Visual cortex signals a mismatch between regularity of auditory and visual streams.

Understanding how humans code for and respond to environmental uncertainty/regularity is a question shared by current computational and neurobiological approaches to human cognition. To date, studies investigating neurobiological systems that track input uncertainty have examined responses to uni-sensory streams. It is not known, however, whether there exist brain systems that combine information about the regularity of input streams presented to different senses. We report an fMRI study that aimed to identify brain systems that relate statistical information across sensory modalities. We constructed temporally extended auditory and visual streams, each of which could be random or highly regular, and presented them concurrently.

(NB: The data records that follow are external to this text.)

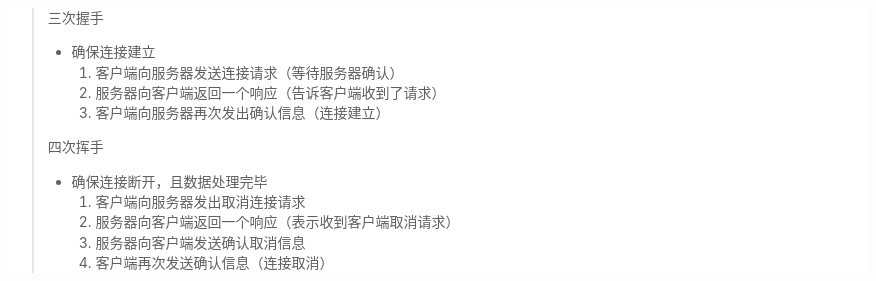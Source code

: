 > 三次握手
>
> - 确保连接建立
>   1. 客户端向服务器发送连接请求（等待服务器确认）
>   2. 服务器向客户端返回一个响应（告诉客户端收到了请求）
>   3. 客户端向服务器再次发出确认信息（连接建立）
>
> 四次挥手
>
> - 确保连接断开，且数据处理完毕
>   1. 客户端向服务器发出取消连接请求
>   2. 服务器向客户端返回一个响应（表示收到客户端取消请求）
>   3. 服务器向客户端发送确认取消信息
>   4. 客户端再次发送确认信息（连接取消）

We found strong signatures of "regularity matching" in visual cortex bilaterally; responses were higher when the level of regularity in the auditory and visual streams mismatched than when it matched, [(AudHigh/VisLow and AudLow/VisHigh) >(AudLow/VisLow and AudHigh/VisHigh)]. In addition, several frontal and parietal regions tracked regularity of the auditory or visual stream independently of the other stream's regularity. An individual-differences analysis suggested that signatures of single-modality-focused regularity tracking in these fronto-parietal regions are inversely related to signatures of regularity-matching in visual cortex. Our findings suggest that i) visual cortex is a junction for integration of temporally-extended auditory and visual inputs and that ii) multisensory regularity-matching depends on balanced processing of both input modalities. We discuss the implications of these findings for neurobiological models of uncertainty and for understanding computations that underlie multisensory interactions in occipital cortex.